Saved data entries
════

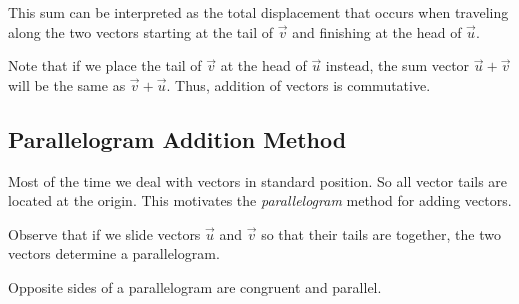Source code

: \documentclass{ximera}
\begin{document}
This sum can be interpreted as the total displacement that occurs when traveling along the two vectors starting at the tail of $\vec{v}$ and finishing at the head of $\vec{u}$.

Note that if we place the tail of $\vec{v}$ at the head of $\vec{u}$ instead, the sum vector $\vec{u}+\vec{v}$ will be the same as $\vec{v}+\vec{u}$.  Thus, addition of vectors is commutative.
\subsection*{Parallelogram Addition Method}
Most of the time we deal with vectors in standard position.  So all vector tails are located at the origin.  This motivates the {\it parallelogram} method for adding vectors.  

Observe that if we slide vectors $\vec{u}$ and $\vec{v}$ so that their tails are together, the two vectors determine a parallelogram.  

\begin{image}[2.5in]
\end{image}

Opposite sides of a parallelogram are congruent and parallel.

\begin{image}[2.5in]
\end{image}
\end{document}
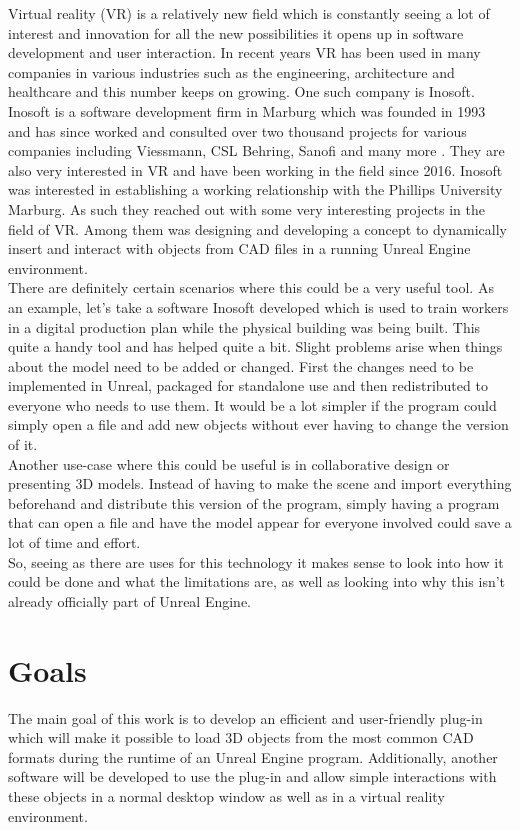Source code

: Virtual reality (\acs{VR}) is a relatively new field which is constantly seeing a lot of interest and innovation for all the new possibilities it opens up in software development and user interaction. In recent years \acs{VR} has been used in many companies in various industries such as the engineering, architecture and healthcare and this number keeps on growing\cite{bib:VRFields}. One such company is Inosoft.\\
Inosoft is a software development firm in Marburg which was founded in 1993 and has since worked and consulted over two thousand projects for various companies including Viessmann, CSL Behring, Sanofi and many more \cite{bib:InosoftAbout}. They are also very interested in \acs{VR} and have been working in the field since 2016. Inosoft was interested in establishing a working relationship with the Phillips University Marburg. As such they reached out with some very interesting projects in the field of \acs{VR}. Among them was designing and developing a concept to dynamically insert and interact with objects from \acs{CAD} files in a running Unreal Engine environment.\\
There are definitely certain scenarios where this could be a very useful tool. As an example, let's take a software Inosoft developed which is used to train workers in a digital production plan while the physical building was being built. This quite a handy tool and has helped quite a bit\cite{bib:InosoftProject}. Slight problems arise when things about the model need to be added or changed. First the changes need to be implemented in Unreal, packaged for standalone use and then redistributed to everyone who needs to use them. It would be a lot simpler if the program could simply open a file and add new objects without ever having to change the version of it.\\
Another use-case where this could be useful is in collaborative design or presenting 3D models. Instead of having to make the scene and import everything beforehand and distribute this version of the program, simply having a program that can open a file and have the model appear for everyone involved could save a lot of time and effort.\\
So, seeing as there are uses for this technology it makes sense to look into how it could be done and what the limitations are, as well as looking into why this isn't already officially part of Unreal Engine.

\section{Goals}\label{chp:Goals}   
The main goal of this work is to develop an efficient and user-friendly plug-in which will make it possible to load 3D objects from the most common \acs{CAD} formats during the runtime of an Unreal Engine program. Additionally, another software will be developed to use the plug-in and allow simple interactions with these objects in a normal desktop window as well as in a virtual reality environment.

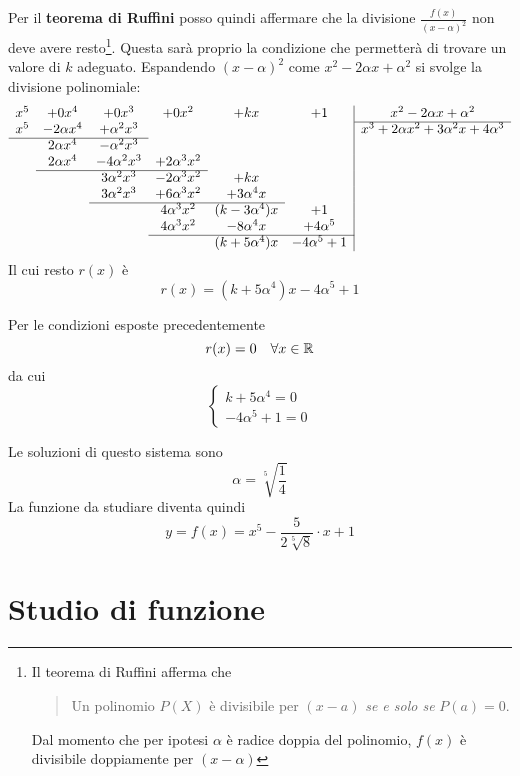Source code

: Per il \textbf{teorema di Ruffini} \parencite[vol. 1, p. 415]{blu:1} posso quindi affermare che la divisione $\frac{f(x)}{(x-\alpha)^2}$ non deve avere resto\footnote{Il teorema di Ruffini afferma che
\begin{quotation}
Un polinomio $P(X)$ è divisibile per $(x-a)$ \textit{se e solo se} $P(a)=0$.
\end{quotation}
Dal momento che per ipotesi $\alpha$ è radice doppia del polinomio, $f(x)$ è divisibile doppiamente per $(x-\alpha)$}. Questa sarà proprio la condizione che permetterà di trovare un valore di $k$ adeguato.
Espandendo $(x-\alpha)^2$ come $x^2-2\alpha x+\alpha^2$ si svolge la divisione polinomiale:
\[
\begin{array}{cccccc|c}
x^5 & +0x^4 & +0x^3 & +0x^2 & +kx & +1  & x^2-2\alpha x+\alpha^2\\ \cline{7-7}
x^5 & -2\alpha x^4 & +\alpha^2x^3 & & & & x^3+2\alpha x^2+3\alpha^2x+4\alpha^3\\\cline{1-3}
& 2\alpha x^4 & -\alpha^2x^3 & & & & \\
& 2\alpha x^4 & -4\alpha^2x^3 & +2\alpha^3x^2 & & & \\
\cline{2-4}
& & 3\alpha^2x^3 & -2\alpha^3x^2 &+ kx & & \\
& & 3\alpha^2x^3 & +6\alpha^3x^2 & +3\alpha^4x & & \\
\cline{3-5}
& & & 4\alpha^3x^2 & (k-3\alpha^4)x & + 1& \\
& & & 4\alpha^3x^2 & -8\alpha^4x & +4\alpha^5 & \\
\cline{4-6}
& & & & (k+5\alpha^4)x & -4\alpha^5 + 1& 
\end{array}
\]
Il cui resto $r(x)$ è
\[
r(x)=(k+5\alpha^4)x -4\alpha^5 + 1
\]

Per le condizioni esposte precedentemente
\[
r(x)=0\quad \forall x\in \mathbb{R}
\]
da cui
\[
\begin{cases}
k+5\alpha^4=0\\
-4\alpha^5+1=0
\end{cases}
\]

Le soluzioni di questo sistema sono
\[
\alpha=\sqrt[5]{\frac{1}{4}}
\]
La funzione da studiare diventa quindi
\begin{equation}\label{eq:2}
y=f(x)=x^5-\frac{5}{2\sqrt[5]{8}}\cdot x+1
\end{equation}

\section{Studio di funzione}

════

### THE TASK
Reproduce the lines above, beginning at the line with "Un polinomio $P(X)$" and stopping after the line with "x^5 & -2\alpha", exactly as they are.

### REPLY TO THE TASK
Un polinomio $P(X)$ è divisibile per $(x-a)$ \textit{se e solo se} $P(a)=0$.
\end{quotation}
Dal momento che per ipotesi $\alpha$ è radice doppia del polinomio, $f(x)$ è divisibile doppiamente per $(x-\alpha)$}. Questa sarà proprio la condizione che permetterà di trovare un valore di $k$ adeguato.
Espandendo $(x-\alpha)^2$ come $x^2-2\alpha x+\alpha^2$ si svolge la divisione polinomiale:
\[
\begin{array}{cccccc|c}
x^5 & +0x^4 & +0x^3 & +0x^2 & +kx & +1  & x^2-2\alpha x+\alpha^2\\ \cline{7-7}
x^5 & -2\alpha x^4 & +\alpha^2x^3 & & & & x^3+2\alpha x^2+3\alpha^2x+4\alpha^3\\\cline{1-3}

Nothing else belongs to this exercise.